***** Information provided

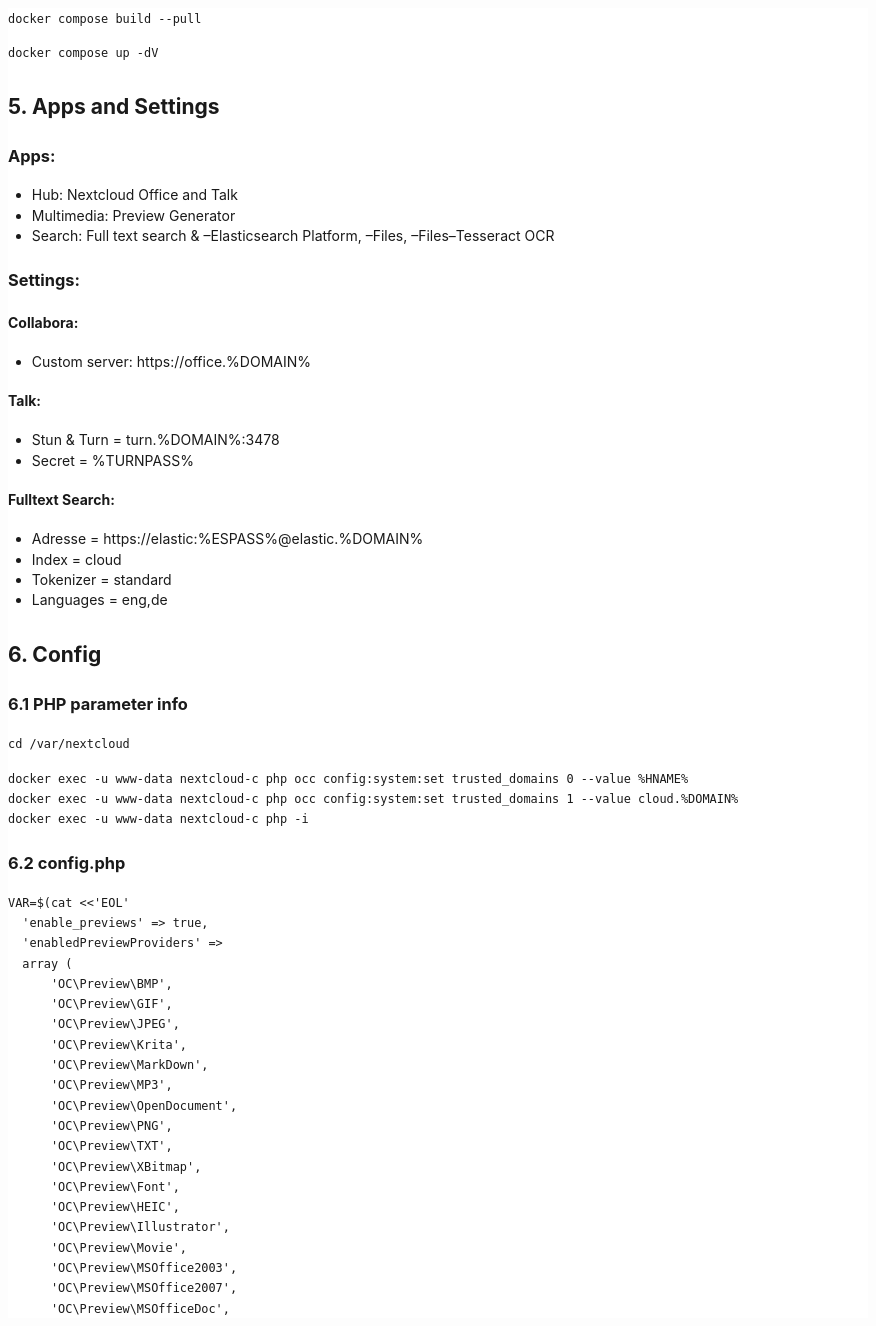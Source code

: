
 ```
docker compose build --pull
```
```
docker compose up -dV
```

## 5. Apps and Settings
### Apps:
  - Hub: Nextcloud Office and Talk
  - Multimedia: Preview Generator
  - Search: Full text search & –Elasticsearch Platform, –Files, –Files–Tesseract OCR

### Settings:
#### Collabora:
  - Custom server: https://office.%DOMAIN%

#### Talk:
  - Stun & Turn = turn.%DOMAIN%:3478
  - Secret = %TURNPASS%

#### Fulltext Search:
  - Adresse = https://elastic:%ESPASS%@elastic.%DOMAIN%
  - Index = cloud
  - Tokenizer = standard
  - Languages = eng,de

## 6. Config
### 6.1 PHP parameter info
```
cd /var/nextcloud
```
```
docker exec -u www-data nextcloud-c php occ config:system:set trusted_domains 0 --value %HNAME%
docker exec -u www-data nextcloud-c php occ config:system:set trusted_domains 1 --value cloud.%DOMAIN%
docker exec -u www-data nextcloud-c php -i
```

### 6.2 config.php
```
VAR=$(cat <<'EOL'
  'enable_previews' => true,
  'enabledPreviewProviders' =>
  array (
      'OC\Preview\BMP',
      'OC\Preview\GIF',
      'OC\Preview\JPEG',
      'OC\Preview\Krita',
      'OC\Preview\MarkDown',
      'OC\Preview\MP3',
      'OC\Preview\OpenDocument',
      'OC\Preview\PNG',
      'OC\Preview\TXT',
      'OC\Preview\XBitmap',
      'OC\Preview\Font',
      'OC\Preview\HEIC',
      'OC\Preview\Illustrator',
      'OC\Preview\Movie',
      'OC\Preview\MSOffice2003',
      'OC\Preview\MSOffice2007',
      'OC\Preview\MSOfficeDoc',
```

**********

**Aim of the task**
Give the entries back verbatim and omit the images.

**Response to this task**
Source code

:
 ```
docker compose build --pull
```
```
docker compose up -dV
```

## 5. Apps and Settings
### Apps:
  - Hub: Nextcloud Office and Talk
  - Multimedia: Preview Generator
  - Search: Full text search & –Elasticsearch Platform, –Files, –Files–Tesseract OCR

### Settings:
#### Collabora:
  - Custom server: https://office.%DOMAIN%

#### Talk:
  - Stun & Turn = turn.%DOMAIN%:3478
  - Secret = %TURNPASS%

#### Fulltext Search:
  - Adresse = https://elastic:%ESPASS%@elastic.%DOMAIN%
  - Index = cloud
  - Tokenizer = standard
  - Languages = eng,de

## 6. Config
### 6.1 PHP parameter info
```
cd /var/nextcloud
```
```
docker exec -u www-data nextcloud-c php occ config:system:set trusted_domains 0 --value %HNAME%
docker exec -u www-data nextcloud-c php occ config:system:set trusted_domains 1 --value cloud.%DOMAIN%
docker exec -u www-data nextcloud-c php -i
```

### 6.2 config.php
```
VAR=$(cat <<'EOL'
  'enable_previews' => true,
  'enabledPreviewProviders' =>
  array (
      'OC\Preview\BMP',
      'OC\Preview\GIF',
      'OC\Preview\JPEG',
      'OC\Preview\Krita',
      'OC\Preview\MarkDown',
      'OC\Preview\MP3',
      'OC\Preview\OpenDocument',
      'OC\Preview\PNG',
      'OC\Preview\TXT',
      'OC\Preview\XBitmap',
      'OC\Preview\Font',
      'OC\Preview\HEIC',
      'OC\Preview\Illustrator',
      'OC\Preview\Movie',
      'OC\Preview\MSOffice2003',
      'OC\Preview\MSOffice2007',
      'OC\Preview\MSOfficeDoc',
```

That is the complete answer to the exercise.